News for June 2018

The summer gets off to a flying start, with three property testing papers, spanning differential privacy, distribution testing, and juntas in Gaussian space!

On closeness to \(k\)-wise uniformity, by Ryan O’Donnell and Yu Zhao (arXiv)
In this paper, the authors consider the following structural question about probability distributions over the Boolean hypercube \(\{-1,1\}^n\): ” what is the relation between total variation distance \(\delta\) to \(k\)-wise independence, and bound \(\varepsilon\) on the Fourier coefficients of the distribution on degrees up to \(k\)?”

While this question might seem a bit esoteric at first glance, it has direct and natural applications to derandomization, and of course to distribution testing (namely, to test \(k\)-wise independence and its generalization, \((\varepsilon, k)\)-wise independence of distributions over the hypercube).
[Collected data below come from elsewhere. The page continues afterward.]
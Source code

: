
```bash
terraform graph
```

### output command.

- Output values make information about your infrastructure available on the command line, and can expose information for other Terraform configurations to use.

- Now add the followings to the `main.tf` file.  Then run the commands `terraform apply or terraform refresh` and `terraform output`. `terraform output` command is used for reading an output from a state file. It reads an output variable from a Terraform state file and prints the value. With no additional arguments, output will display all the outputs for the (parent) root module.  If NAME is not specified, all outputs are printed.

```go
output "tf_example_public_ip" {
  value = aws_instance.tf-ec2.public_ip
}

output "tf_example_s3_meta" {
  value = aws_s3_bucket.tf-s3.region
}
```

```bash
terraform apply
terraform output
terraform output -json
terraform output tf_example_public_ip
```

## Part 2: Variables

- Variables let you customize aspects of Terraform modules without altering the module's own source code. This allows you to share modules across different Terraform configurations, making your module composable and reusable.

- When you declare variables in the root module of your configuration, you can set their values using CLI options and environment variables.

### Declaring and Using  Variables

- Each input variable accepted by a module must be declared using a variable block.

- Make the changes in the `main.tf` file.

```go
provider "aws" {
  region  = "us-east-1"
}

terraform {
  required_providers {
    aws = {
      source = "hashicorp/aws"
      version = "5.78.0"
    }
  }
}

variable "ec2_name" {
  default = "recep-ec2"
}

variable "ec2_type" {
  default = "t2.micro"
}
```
The main contribution here is to improve (by a \((\log n)^{O(k)}\) factor) the bounds on \(\delta (n,k,\varepsilon)\) over the previous work by Alon et al. [AAK+07], making them either tight (for \(k\) even) or near-tight. To do so, the authors introduce a new hammer to the game, using linear programming duality in the proof of both their upper and lower bounds.

Property Testing for Differential Privacy, by Anna Gilbert and Audra McMillan (arXiv)
Differential privacy, as introduced by Dwork et al., needs no introduction. Property testing, especially on this website, needs even less. What about a combination of the two? Namely, given black-box access to an algorithm claiming to perform a differentially private computation, how to test whether this is indeed the case?

Introducing and considering this quite natural question for the first time [01/31/2019: see erratum below], this work shows, roughly speaking, that testing differential privacy is hard. Specifically, they show that for many notions of differential privacy (pure, approximate, and their distributional counterparts), testing is either impossible or possible but not with a sublinear number of queries (even when the tester is provided with side information about the black-box). In other terms, as the authors put it: trusting the privacy of an algorithm “requires compromise by either the verifier or algorithm owner” (and, in the latter case, even then it’s not a simple matter).

Is your data low-dimensional?, by Anindya De, Elchanan Mossel, and Joe Neeman (arXiv)
(Well, is it?) To state it upfront, I am biased here, as it is a problem I was very eager to see investigated to begin with. To recap, the question is as follows: “given query access to some unknown Boolean-valued function \(f\colon \mathbb{R}^n \to \{-1,1\}\) over the high-dimensional space \(\mathbb{R}^n\) endowed with the Gaussian measure, how can one check whether \(f\) only depends on “few” (i.e., \(k \ll n\)) variables?”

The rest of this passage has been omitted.